Set forth below is the text of an e-mail that I recently received from Bjorn Amundson, a Certified Financial Planner, followed by my response:
Thanks so much for all the work you do and your great calculators on your site!
I stumbled onto Shiller’s study probably 2 years ago. I was instantly struck with the huge implications it had for my work as a financial planner. Even better, I found out that someone had already gone and done all the legwork I imagined doing and creating the tools I had daydreamed about having!

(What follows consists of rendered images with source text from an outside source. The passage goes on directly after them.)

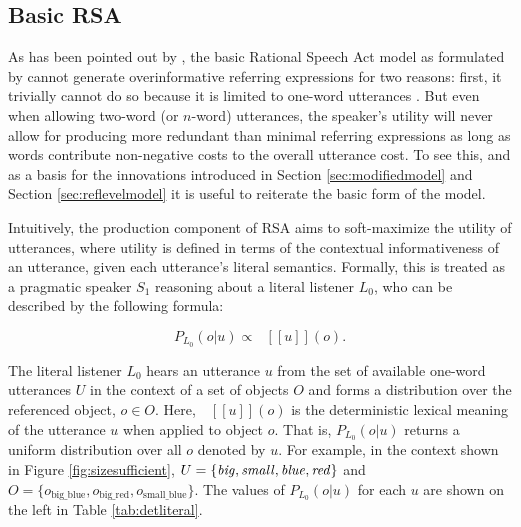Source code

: \documentclass[11pt]{article}
\newcommand{\denote}[1]{\mbox{ $[\![ #1 ]\!]$}}
\newcommand{\tableref}[1]{Table \ref{#1}}
\newcommand{\figref}[1]{Figure \ref{#1}}
\newcommand{\sectionref}[1]{Section \ref{#1}}
\begin{document}
\subsection{Basic RSA}
\label{sec:basicrsa}

As has been pointed out by , the basic Rational Speech Act model as formulated by  cannot generate overinformative referring expressions for two reasons: first, it trivially cannot do so because it is limited to one-word utterances \cite<see also>{Baumann2014}. But even when allowing two-word (or $n$-word) utterances, the speaker's utility will never allow for producing more redundant than minimal referring expressions as long as words contribute non-negative costs to the overall utterance cost. To see this, and as a basis for the innovations introduced in \sectionref{sec:modifiedmodel} and \sectionref{sec:reflevelmodel} it is useful to reiterate the basic form of the model.

Intuitively, the production component of RSA aims to soft-maximize the utility of utterances, where utility is defined in terms of the contextual informativeness of an utterance, given each utterance's literal semantics. Formally, this is treated as a pragmatic speaker $S_1$ reasoning about a literal listener $L_0$, who can be described by the following formula:

\begin{equation}
P_{L_0}(o | u) \propto \denote{u}(o).
\end{equation}

The literal listener $L_0$ hears an utterance $u$ from the set of available one-word utterances $U$ in the context of a set of objects  $O$ and forms a distribution over the referenced object, $o \in O$. Here, $\denote{u}(o)$ is the deterministic lexical meaning of the utterance $u$ when applied to object $o$. That is, $P_{L_0}(o | u)$ returns a uniform distribution over all $o$ denoted by $u$. For example, in the context shown in \figref{fig:sizesufficient}, $U = \{\textrm{\emph{big}}, \textrm{\emph{small}}, \textrm{\emph{blue}}, \textrm{\emph{red}}\}$ and $O = \{o_{\textrm{big\_blue}}, o_{\textrm{big\_red}}, o_{\textrm{small\_blue}}\}$. The values of $P_{L_0}(o | u)$ for each $u$ are shown on the left in \tableref{tab:detliteral}.
\end{document}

I’ve been at too many places that love the 4-5% rule. The inherent contradiction in this rule (or trap) is that if you can spend 5% no matter what year you retire, then if the stock market goes up a lot, then you can “reset” your spending rate at this new 20% higher rate! So, spending goes up with the stock market returns, but…then …isn’t supposed to go down with it….
The next level of your calulators/ideas will be applying this across different markets as well. Imagine if Australia is at a PE10 of 9 while the US is at 25 or something. I’ve searched the web far and wide and have had a VERY difficult time coming up with international data…Do you know of any?
Also, I have spent a long time creating a formula that adjusts allocation according to the PE10 raio as well. It historically outperforms the market (no shocker)with less volitility. However, it doesn’t work in all decades and is primarily useful at the extreme margins.
Anyways, thanks again and I’ll keep reading your stuff.
Thanks for your kind words and for your interest in my work.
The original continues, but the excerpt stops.